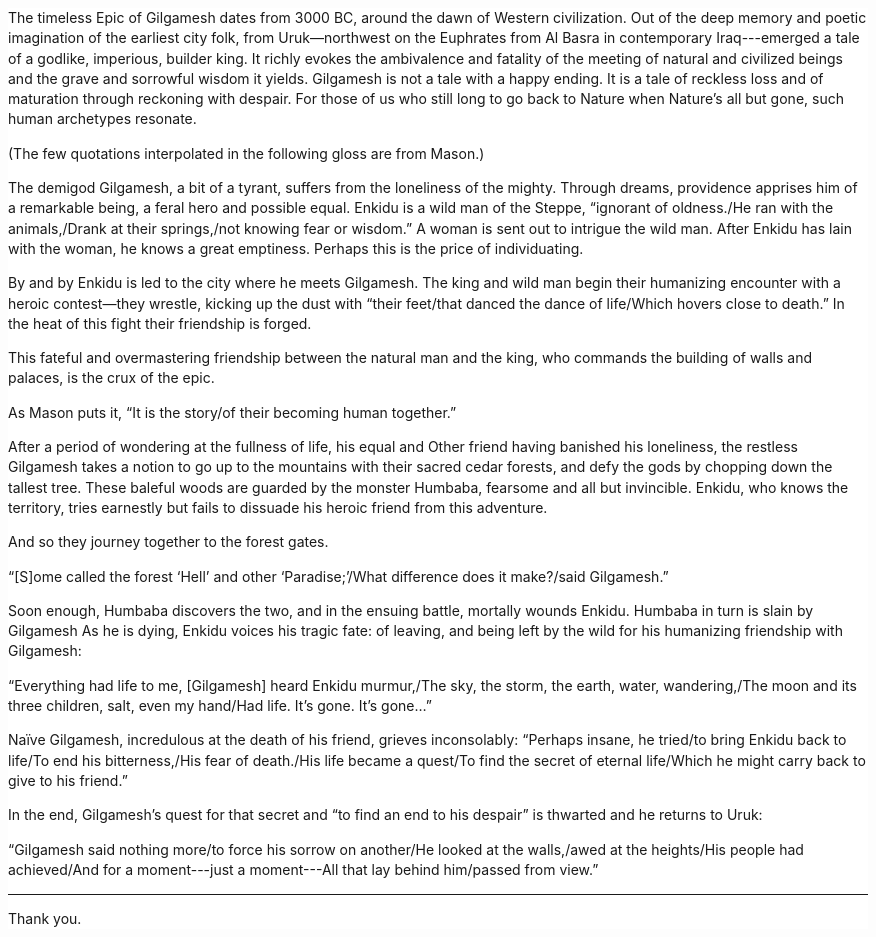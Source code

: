 The timeless Epic of Gilgamesh dates from 3000 BC, around the dawn of Western civilization. Out of the deep memory and poetic imagination of the earliest city folk, from Uruk—northwest on the Euphrates from Al Basra in contemporary Iraq---emerged a tale of a godlike, imperious, builder king. It richly evokes the ambivalence and fatality of the meeting of natural and civilized beings and the grave and sorrowful wisdom it yields. Gilgamesh is not a tale with a happy ending. It is a tale of reckless loss and of maturation through reckoning with despair. For those of us who still long to go back to Nature when Nature’s all but gone, such human archetypes resonate.

(The few quotations interpolated in the following gloss are from Mason.)

The demigod Gilgamesh, a bit of a tyrant, suffers from the loneliness of the mighty. Through dreams, providence apprises him of a remarkable being, a feral hero and possible equal. Enkidu is a wild man of the Steppe, “ignorant of oldness./He ran with the animals,/Drank at their springs,/not knowing fear or wisdom.” A woman is sent out to intrigue the wild man. After Enkidu has lain with the woman, he knows a great emptiness. Perhaps this is the price of individuating.

By and by Enkidu is led to the city where he meets Gilgamesh. The king and wild man begin their humanizing encounter with a heroic contest—they wrestle, kicking up the dust with “their feet/that danced the dance of life/Which hovers close to death.” In the heat of this fight their friendship is forged.

This fateful and overmastering friendship between the natural man and the king, who commands the building of walls and palaces, is the crux of the epic.

As Mason puts it, “It is the story/of their becoming human together.”

After a period of wondering at the fullness of life, his equal and Other friend having banished his loneliness, the restless Gilgamesh takes a notion to go up to the mountains with their sacred cedar forests, and defy the gods by chopping down the tallest tree. These baleful woods are guarded by the monster Humbaba, fearsome and all but invincible. Enkidu, who knows the territory, tries earnestly but fails to dissuade his heroic friend from this adventure.

And so they journey together to the forest gates.

“[S]ome called the forest ‘Hell’ and other ‘Paradise;’/What difference does it make?/said Gilgamesh.”

Soon enough, Humbaba discovers the two, and in the ensuing battle, mortally wounds Enkidu. Humbaba in turn is slain by Gilgamesh
​As he is dying, Enkidu voices his tragic fate: of leaving, and being left by the wild for his humanizing friendship with Gilgamesh:

“Everything had life to me, [Gilgamesh] heard Enkidu murmur,/The sky, the storm, the earth, water, wandering,/The moon and its three children, salt, even my hand/Had life. It’s gone. It’s gone…”

Naïve Gilgamesh, incredulous at the death of his friend, grieves inconsolably: “Perhaps insane, he tried/to bring Enkidu back to life/To end his bitterness,/His fear of death./His life became a quest/To find the secret of eternal life/Which he might carry back to give to his friend.”

In the end, Gilgamesh’s quest for that secret and “to find an end to his despair” is thwarted and he returns to Uruk:

“Gilgamesh said nothing more/to force his sorrow on another/He looked at the walls,/awed at the heights/His people had achieved/And for a moment---just a moment---All that lay behind him/passed from view.”

---

​Thank you.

[PROBLEM TO SOLVE]
In the records above, locate the lines holding the word "walls". Copy each of them.

[OUTPUT BELOW]
This fateful and overmastering friendship between the natural man and the king, who commands the building of walls and palaces, is the crux of the epic.
“Gilgamesh said nothing more/to force his sorrow on another/He looked at the walls,/awed at the heights/His people had achieved/And for a moment---just a moment---All that lay behind him/passed from view.”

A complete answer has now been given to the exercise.